Egipt skręcił w stronę radykalnego islamu?
Dzisiaj władze w Kairze poinformowały, że zwycięzcą wyborów prezydenckich w Egipcie został wywodzący się z Bractwa Muzułmańskiego Mohamed Mursi.
W drugiej turze wyborów prezydenckich 16-17 czerwca Mursi pokonał ostatniego premiera reżimu Hosniego Mubaraka, Ahmeda Szafika. Według komisji wyborczej w drugiej turze wyborów prezydenckich 16-17 czerwca Mursi, reprezentujący Partię Wolności i Sprawiedliwości (PWiS) będącą politycznym ramieniem Bractwa Muzułmańskiego, zdobył 51,7 proc. głosów i pokonał ostatniego premiera reżimu Hosniego Mubaraka, byłego dowódcę sił powietrznych Egiptu Ahmeda Szafika. Pierwotnie ogłoszenie wyników drugiej rundy wyborów miało nastąpić w czwartek, ale opóźniło się z powodu odwołań, złożonych przez obu kandydatów. Jak poinformowały egispkie media za reprezentantem Bractwa Muzułmańskiego głosowało 13,230,131 osób. Jego przeciwnikowi udało się pozyskać 12,347,380 wyborców.

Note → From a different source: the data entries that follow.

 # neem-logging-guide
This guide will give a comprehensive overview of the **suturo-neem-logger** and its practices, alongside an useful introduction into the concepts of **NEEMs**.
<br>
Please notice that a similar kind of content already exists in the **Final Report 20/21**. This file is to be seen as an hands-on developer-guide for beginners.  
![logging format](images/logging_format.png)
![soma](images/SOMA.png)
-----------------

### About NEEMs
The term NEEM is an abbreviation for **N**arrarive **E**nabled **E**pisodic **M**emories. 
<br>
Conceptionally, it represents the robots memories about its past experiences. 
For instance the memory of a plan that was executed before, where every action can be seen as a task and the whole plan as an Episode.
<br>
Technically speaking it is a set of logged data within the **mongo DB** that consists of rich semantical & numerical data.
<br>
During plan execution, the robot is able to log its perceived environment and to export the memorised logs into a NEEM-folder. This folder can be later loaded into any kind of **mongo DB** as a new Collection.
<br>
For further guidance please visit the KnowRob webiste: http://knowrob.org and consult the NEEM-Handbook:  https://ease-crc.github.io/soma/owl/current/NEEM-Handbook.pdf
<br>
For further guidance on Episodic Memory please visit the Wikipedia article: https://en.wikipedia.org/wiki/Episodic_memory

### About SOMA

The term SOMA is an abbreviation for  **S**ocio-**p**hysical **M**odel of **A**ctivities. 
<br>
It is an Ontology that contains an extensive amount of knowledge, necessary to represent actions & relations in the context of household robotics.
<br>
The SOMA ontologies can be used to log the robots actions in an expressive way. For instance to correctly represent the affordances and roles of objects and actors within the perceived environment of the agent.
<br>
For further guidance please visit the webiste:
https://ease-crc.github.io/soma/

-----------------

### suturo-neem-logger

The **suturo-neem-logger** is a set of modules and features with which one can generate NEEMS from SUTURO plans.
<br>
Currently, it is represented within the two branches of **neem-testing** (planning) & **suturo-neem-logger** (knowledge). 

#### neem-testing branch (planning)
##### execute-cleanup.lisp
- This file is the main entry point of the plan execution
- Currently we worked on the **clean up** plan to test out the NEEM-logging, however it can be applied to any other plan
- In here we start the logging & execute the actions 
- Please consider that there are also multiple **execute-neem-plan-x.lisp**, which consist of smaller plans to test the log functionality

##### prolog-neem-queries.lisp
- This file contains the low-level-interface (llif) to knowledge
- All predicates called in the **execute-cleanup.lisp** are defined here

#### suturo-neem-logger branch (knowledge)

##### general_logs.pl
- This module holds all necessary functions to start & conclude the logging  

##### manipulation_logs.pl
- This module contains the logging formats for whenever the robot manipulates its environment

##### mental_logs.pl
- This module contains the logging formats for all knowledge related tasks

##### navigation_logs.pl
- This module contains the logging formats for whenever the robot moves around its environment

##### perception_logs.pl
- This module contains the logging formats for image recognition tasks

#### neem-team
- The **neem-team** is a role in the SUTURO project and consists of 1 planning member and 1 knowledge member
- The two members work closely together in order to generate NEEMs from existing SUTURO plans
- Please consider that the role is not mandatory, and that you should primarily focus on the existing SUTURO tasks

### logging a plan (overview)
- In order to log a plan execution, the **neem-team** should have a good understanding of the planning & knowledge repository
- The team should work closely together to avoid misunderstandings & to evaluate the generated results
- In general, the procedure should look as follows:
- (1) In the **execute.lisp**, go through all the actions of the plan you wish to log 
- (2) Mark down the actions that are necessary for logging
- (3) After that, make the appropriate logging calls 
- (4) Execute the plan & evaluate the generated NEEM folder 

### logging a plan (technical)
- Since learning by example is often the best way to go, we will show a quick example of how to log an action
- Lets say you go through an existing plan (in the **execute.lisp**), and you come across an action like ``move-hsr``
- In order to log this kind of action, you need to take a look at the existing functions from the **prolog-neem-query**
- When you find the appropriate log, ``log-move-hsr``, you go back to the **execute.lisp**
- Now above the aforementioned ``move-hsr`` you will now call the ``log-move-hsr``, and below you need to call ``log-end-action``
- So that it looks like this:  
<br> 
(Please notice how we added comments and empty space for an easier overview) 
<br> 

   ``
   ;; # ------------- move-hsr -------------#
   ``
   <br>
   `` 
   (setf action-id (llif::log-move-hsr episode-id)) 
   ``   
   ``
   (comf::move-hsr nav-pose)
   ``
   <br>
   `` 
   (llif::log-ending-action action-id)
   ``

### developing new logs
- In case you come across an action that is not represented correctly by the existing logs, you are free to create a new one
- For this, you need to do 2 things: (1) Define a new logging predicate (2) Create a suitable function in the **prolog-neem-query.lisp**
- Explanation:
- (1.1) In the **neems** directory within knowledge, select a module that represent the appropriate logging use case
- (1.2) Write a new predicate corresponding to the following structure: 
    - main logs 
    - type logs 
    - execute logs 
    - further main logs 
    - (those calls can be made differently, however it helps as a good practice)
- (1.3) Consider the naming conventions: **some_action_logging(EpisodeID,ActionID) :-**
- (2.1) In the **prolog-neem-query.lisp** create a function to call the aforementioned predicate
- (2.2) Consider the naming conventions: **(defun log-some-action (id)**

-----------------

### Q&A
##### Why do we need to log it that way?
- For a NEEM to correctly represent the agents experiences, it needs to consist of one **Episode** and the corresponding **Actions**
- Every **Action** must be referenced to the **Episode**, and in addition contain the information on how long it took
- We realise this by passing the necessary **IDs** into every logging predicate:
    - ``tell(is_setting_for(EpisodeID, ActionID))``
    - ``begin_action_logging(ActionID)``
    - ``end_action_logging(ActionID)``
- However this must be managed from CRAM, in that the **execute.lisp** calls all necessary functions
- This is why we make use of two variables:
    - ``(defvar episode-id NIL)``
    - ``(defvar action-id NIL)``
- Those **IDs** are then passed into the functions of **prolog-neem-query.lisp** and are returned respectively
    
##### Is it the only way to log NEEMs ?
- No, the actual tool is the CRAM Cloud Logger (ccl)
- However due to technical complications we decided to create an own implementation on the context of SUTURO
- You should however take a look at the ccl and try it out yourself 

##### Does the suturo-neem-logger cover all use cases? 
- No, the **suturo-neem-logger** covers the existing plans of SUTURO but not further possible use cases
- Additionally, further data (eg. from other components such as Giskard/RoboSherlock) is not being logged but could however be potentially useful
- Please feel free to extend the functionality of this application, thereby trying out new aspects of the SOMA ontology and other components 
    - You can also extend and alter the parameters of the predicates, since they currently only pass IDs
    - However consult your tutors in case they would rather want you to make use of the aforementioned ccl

60-letni Mursi, wykształcony w USA inżynier z tytułem doktora Uniwersytetu Południowej Kalifornii, zostaje następcą Hosniego Mubaraka, który w wyniku wielkich demonstracji antyprezydenckich został zmuszony do ustąpienia w lutym 2011 roku. Po raz pierwszy w historii Egiptu urząd prezydenta będzie sprawował islamista. Jakby zabezpieczając się na taką ewentualność rządząca w Egipcie Najwyższa Rada Wojskowa (NRW) wprowadziła poprawkę do konstytucji, ograniczającą władzę prezydenta, a 16 czerwca czyli w przeddzień wyborów rozwiązano zdominowany przez islamistów parlament.
Mohamed Mursi zapowiada odrodzenie islamskie i twierdzi, że reprezentuje bardziej umiarkowaną wersję islamu. Twierdzi także, że pod jego rządami spokojnie funkcjonować będą mogły także kościoły innych wyznań, w tym także przedstawiciele kościoła katolickiego.